# TASK DESCRIPTION
Restate the data word for word and leave the images out.

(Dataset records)
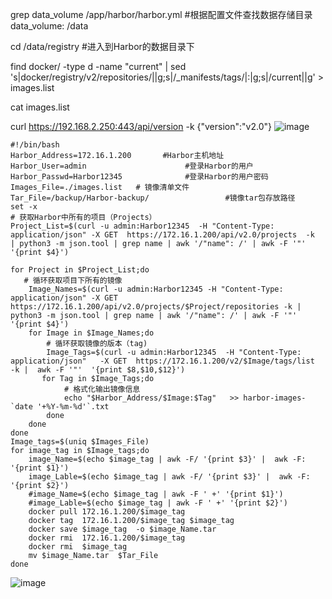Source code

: grep data_volume  /app/harbor/harbor.yml    #根据配置文件查找数据存储目录
data_volume: /data

cd /data/registry     #进入到Harbor的数据目录下

find  docker/   -type  d  -name "current"  | sed  's|docker/registry/v2/repositories/||g;s|/_manifests/tags/|:|g;s|/current||g'  >  images.list

cat images.list

curl https://192.168.2.250:443/api/version  -k
{"version":"v2.0"}
![image](https://github.com/donkeytt11111/jiaxin.github.io/assets/167744103/2390402e-6803-45a1-bf0d-e99f0347395d)



```shell
#!/bin/bash
Harbor_Address=172.16.1.200       #Harbor主机地址
Harbor_User=admin                      #登录Harbor的用户
Harbor_Passwd=Harbor12345              #登录Harbor的用户密码
Images_File=./images.list   # 镜像清单文件
Tar_File=/backup/Harbor-backup/                 #镜像tar包存放路径
set -x
# 获取Harbor中所有的项目（Projects）
Project_List=$(curl -u admin:Harbor12345  -H "Content-Type: application/json" -X GET  https://172.16.1.200/api/v2.0/projects  -k  | python3 -m json.tool | grep name | awk '/"name": /' | awk -F '"' '{print $4}')

for Project in $Project_List;do
   # 循环获取项目下所有的镜像
    Image_Names=$(curl -u admin:Harbor12345 -H "Content-Type: application/json" -X GET https://172.16.1.200/api/v2.0/projects/$Project/repositories -k | python3 -m json.tool | grep name | awk '/"name": /' | awk -F '"' '{print $4}')
    for Image in $Image_Names;do
        # 循环获取镜像的版本（tag)
        Image_Tags=$(curl -u admin:Harbor12345  -H "Content-Type: application/json"   -X GET  https://172.16.1.200/v2/$Image/tags/list  -k |  awk -F '"'  '{print $8,$10,$12}')
       for Tag in $Image_Tags;do
            # 格式化输出镜像信息
            echo "$Harbor_Address/$Image:$Tag"   >> harbor-images-`date '+%Y-%m-%d'`.txt
        done
    done
done
Image_tags=$(uniq $Images_File)
for image_tag in $Image_tags;do
    image_Name=$(echo $image_tag | awk -F/ '{print $3}' |  awk -F: '{print $1}')
    image_Lable=$(echo $image_tag | awk -F/ '{print $3}' |  awk -F: '{print $2}')
    #image_Name=$(echo $image_tag | awk -F ' +' '{print $1}')
    #image_Lable=$(echo $image_tag | awk -F ' +' '{print $2}')
    docker pull 172.16.1.200/$image_tag
    docker tag  172.16.1.200/$image_tag $image_tag
    docker save $image_tag  -o $image_Name.tar
    docker rmi  172.16.1.200/$image_tag
    docker rmi  $image_tag
    mv $image_Name.tar  $Tar_File
done
```
![image](https://github.com/donkeytt11111/jiaxin.github.io/assets/167744103/cdad1ceb-eb50-42ab-b84e-7e6fe15f9cb1)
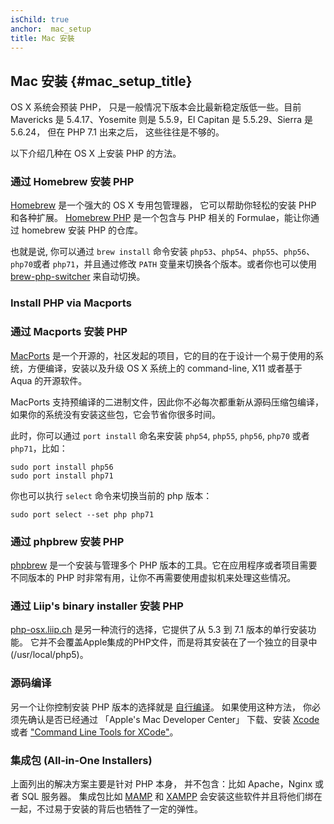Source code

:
 ```yaml
---
isChild: true
anchor:  mac_setup
title: Mac 安裝
---
```


## Mac 安装 {#mac_setup_title}

OS X 系统会预装 PHP， 只是一般情况下版本会比最新稳定版低一些。目前
Mavericks 是 5.4.17、Yosemite 则是 5.5.9，El Capitan 是 5.5.29、Sierra 是 5.6.24， 但在 PHP 7.1 出来之后， 这些往往是不够的。

以下介绍几种在 OS X 上安装 PHP 的方法。

### 通过 Homebrew 安装 PHP

[Homebrew] 是一个强大的 OS X 专用包管理器， 它可以帮助你轻松的安装 PHP 和各种扩展。
[Homebrew PHP] 是一个包含与 PHP 相关的 Formulae，能让你通过 homebrew 安装 PHP 的仓库。


也就是说, 你可以通过 `brew install` 命令安装 `php53`、`php54`、`php55`、`php56`、`php70`或者 `php71`，并且通过修改 `PATH` 变量来切换各个版本。或者你也可以使用 [brew-php-switcher][brew-php-switcher] 来自动切换。

### Install PHP via Macports
### 通过 Macports 安装 PHP

[MacPorts] 是一个开源的，社区发起的项目，它的目的在于设计一个易于使用的系统，方便编译，安装以及升级 OS X 系统上的 command-line, X11 或者基于 Aqua 的开源软件。

MacPorts 支持预编译的二进制文件，因此你不必每次都重新从源码压缩包编译，如果你的系统没有安装这些包，它会节省你很多时间。


此时，你可以通过 `port install` 命名来安装 `php54`, `php55`, `php56`, `php70` 或者 `php71`，比如：

    sudo port install php56
    sudo port install php71

你也可以执行 `select` 命令来切换当前的 php 版本：

    sudo port select --set php php71

### 通过 phpbrew 安装 PHP

[phpbrew] 是一个安装与管理多个 PHP 版本的工具。它在应用程序或者项目需要不同版本的 PHP 时非常有用，让你不再需要使用虚拟机来处理这些情况。

### 通过 Liip's binary installer 安装 PHP
[php-osx.liip.ch] 是另一种流行的选择，它提供了从 5.3 到 7.1 版本的单行安装功能。
它并不会覆盖Apple集成的PHP文件，而是将其安装在了一个独立的目录中(/usr/local/php5)。

### 源码编译

另一个让你控制安装 PHP 版本的选择就是 [自行编译][mac-compile]。
如果使用这种方法， 你必须先确认是否已经通过 「Apple's Mac Developer Center」 下载、安装 [Xcode][xcode-gcc-substitution] 或者 ["Command Line Tools for XCode"]。

### 集成包 (All-in-One Installers)

上面列出的解决方案主要是针对 PHP 本身， 并不包含：比如 Apache，Nginx 或者 SQL 服务器。
集成包比如 [MAMP][mamp-downloads] 和 [XAMPP][xampp] 会安装这些软件并且将他们绑在一起，不过易于安装的背后也牺牲了一定的弹性。


[Homebrew]: http://brew.sh/
[Homebrew PHP]: https://github.com/Homebrew/homebrew-php#installation
[MacPorts]: https://www.macports.org/install.php
[phpbrew]: https://github.com/phpbrew/phpbrew
[php-osx.liip.ch]: http://php-osx.liip.ch/
[mac-compile]: http://php.net/install.macosx.compile
[xcode-gcc-substitution]: https://github.com/kennethreitz/osx-gcc-installer
["Command Line Tools for XCode"]: https://developer.apple.com/downloads
[mamp-downloads]: http://www.mamp.info/en/downloads/
[xampp]: http://www.apachefriends.org/en/xampp.html
[brew-php-switcher]: https://github.com/philcook/brew-php-switcher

# RESULT OF THIS EXERCISE
Source code

: grep data_volume  /app/harbor/harbor.yml    #根据配置文件查找数据存储目录
data_volume: /data

cd /data/registry     #进入到Harbor的数据目录下

find  docker/   -type  d  -name "current"  | sed  's|docker/registry/v2/repositories/||g;s|/_manifests/tags/|:|g;s|/current||g'  >  images.list

cat images.list

curl https://192.168.2.250:443/api/version  -k
{"version":"v2.0"}
![image](https://github.com/donkeytt11111/jiaxin.github.io/assets/167744103/2390402e-6803-45a1-bf0d-e99f0347395d)



```shell
#!/bin/bash
Harbor_Address=172.16.1.200       #Harbor主机地址
Harbor_User=admin                      #登录Harbor的用户
Harbor_Passwd=Harbor12345              #登录Harbor的用户密码
Images_File=./images.list   # 镜像清单文件
Tar_File=/backup/Harbor-backup/                 #镜像tar包存放路径
set -x
# 获取Harbor中所有的项目（Projects）
Project_List=$(curl -u admin:Harbor12345  -H "Content-Type: application/json" -X GET  https://172.16.1.200/api/v2.0/projects  -k  | python3 -m json.tool | grep name | awk '/"name": /' | awk -F '"' '{print $4}')

for Project in $Project_List;do
   # 循环获取项目下所有的镜像
    Image_Names=$(curl -u admin:Harbor12345 -H "Content-Type: application/json" -X GET https://172.16.1.200/api/v2.0/projects/$Project/repositories -k | python3 -m json.tool | grep name | awk '/"name": /' | awk -F '"' '{print $4}')
    for Image in $Image_Names;do
        # 循环获取镜像的版本（tag)
        Image_Tags=$(curl -u admin:Harbor12345  -H "Content-Type: application/json"   -X GET  https://172.16.1.200/v2/$Image/tags/list  -k |  awk -F '"'  '{print $8,$10,$12}')
       for Tag in $Image_Tags;do
            # 格式化输出镜像信息
            echo "$Harbor_Address/$Image:$Tag"   >> harbor-images-`date '+%Y-%m-%d'`.txt
        done
    done
done
Image_tags=$(uniq $Images_File)
for image_tag in $Image_tags;do
    image_Name=$(echo $image_tag | awk -F/ '{print $3}' |  awk -F: '{print $1}')
    image_Lable=$(echo $image_tag | awk -F/ '{print $3}' |  awk -F: '{print $2}')
    #image_Name=$(echo $image_tag | awk -F ' +' '{print $1}')
    #image_Lable=$(echo $image_tag | awk -F ' +' '{print $2}')
    docker pull 172.16.1.200/$image_tag
    docker tag  172.16.1.200/$image_tag $image_tag
    docker save $image_tag  -o $image_Name.tar
    docker rmi  172.16.1.200/$image_tag
    docker rmi  $image_tag
    mv $image_Name.tar  $Tar_File
done
```
![image](https://github.com/donkeytt11111/jiaxin.github.io/assets/167744103/cdad1ceb-eb50-42ab-b84e-7e6fe15f9cb1)
Source code

:
 ```yaml
---
isChild: true
anchor:  mac_setup
title: Mac 安裝
---
```


## Mac 安装 {#mac_setup_title}

OS X 系统会预装 PHP， 只是一般情况下版本会比最新稳定版低一些。目前
Mavericks 是 5.4.17、Yosemite 则是 5.5.9，El Capitan 是 5.5.29、Sierra 是 5.6.24， 但在 PHP 7.1 出来之后， 这些往往是不够的。

以下介绍几种在 OS X 上安装 PHP 的方法。

### 通过 Homebrew 安装 PHP

[Homebrew] 是一个强大的 OS X 专用包管理器， 它可以帮助你轻松的安装 PHP 和各种扩展。
[Homebrew PHP] 是一个包含与 PHP 相关的 Formulae，能让你通过 homebrew 安装 PHP 的仓库。


也就是说, 你可以通过 `brew install` 命令安装 `php53`、`php54`、`php55`、`php56`、`php70`或者 `php71`，并且通过修改 `PATH` 变量来切换各个版本。或者你也可以使用 [brew-php-switcher][brew-php-switcher] 来自动切换。

### Install PHP via Macports
### 通过 Macports 安装 PHP

[MacPorts] 是一个开源的，社区发起的项目，它的目的在于设计一个易于使用的系统，方便编译，安装以及升级 OS X 系统上的 command-line, X11 或者基于 Aqua 的开源软件。

MacPorts 支持预编译的二进制文件，因此你不必每次都重新从源码压缩包编译，如果你的系统没有安装这些包，它会节省你很多时间。


此时，你可以通过 `port install` 命名来安装 `php54`, `php55`, `php56`, `php70` 或者 `php71`，比如：

    sudo port install php56
    sudo port install php71

你也可以执行 `select` 命令来切换当前的 php 版本：

    sudo port select --set php php71

### 通过 phpbrew 安装 PHP

[phpbrew] 是一个安装与管理多个 PHP 版本的工具。它在应用程序或者项目需要不同版本的 PHP 时非常有用，让你不再需要使用虚拟机来处理这些情况。

### 通过 Liip's binary installer 安装 PHP
[php-osx.liip.ch] 是另一种流行的选择，它提供了从 5.3 到 7.1 版本的单行安装功能。
它并不会覆盖Apple集成的PHP文件，而是将其安装在了一个独立的目录中(/usr/local/php5)。

### 源码编译

另一个让你控制安装 PHP 版本的选择就是 [自行编译][mac-compile]。
如果使用这种方法， 你必须先确认是否已经通过 「Apple's Mac Developer Center」 下载、安装 [Xcode][xcode-gcc-substitution] 或者 ["Command Line Tools for XCode"]。

### 集成包 (All-in-One Installers)

上面列出的解决方案主要是针对 PHP 本身， 并不包含：比如 Apache，Nginx 或者 SQL 服务器。
集成包比如 [MAMP][mamp-downloads] 和 [XAMPP][xampp] 会安装这些软件并且将他们绑在一起，不过易于安装的背后也牺牲了一定的弹性。


[Homebrew]: http://brew.sh/
[Homebrew PHP]: https://github.com/Homebrew/homebrew-php#installation
[MacPorts]: https://www.macports.org/install.php
[phpbrew]: https://github.com/phpbrew/phpbrew
[php-osx.liip.ch]: http://php-osx.liip.ch/
[mac-compile]: http://php.net/install.macosx.compile
[xcode-gcc-substitution]: https://github.com/kennethreitz/osx-gcc-installer
["Command Line Tools for XCode"]: https://developer.apple.com/downloads
[mamp-downloads]: http://www.mamp.info/en/downloads/
[xampp]: http://www.apachefriends.org/en/xampp.html
[brew-php-switcher]: https://github.com/philcook/brew-php-switcher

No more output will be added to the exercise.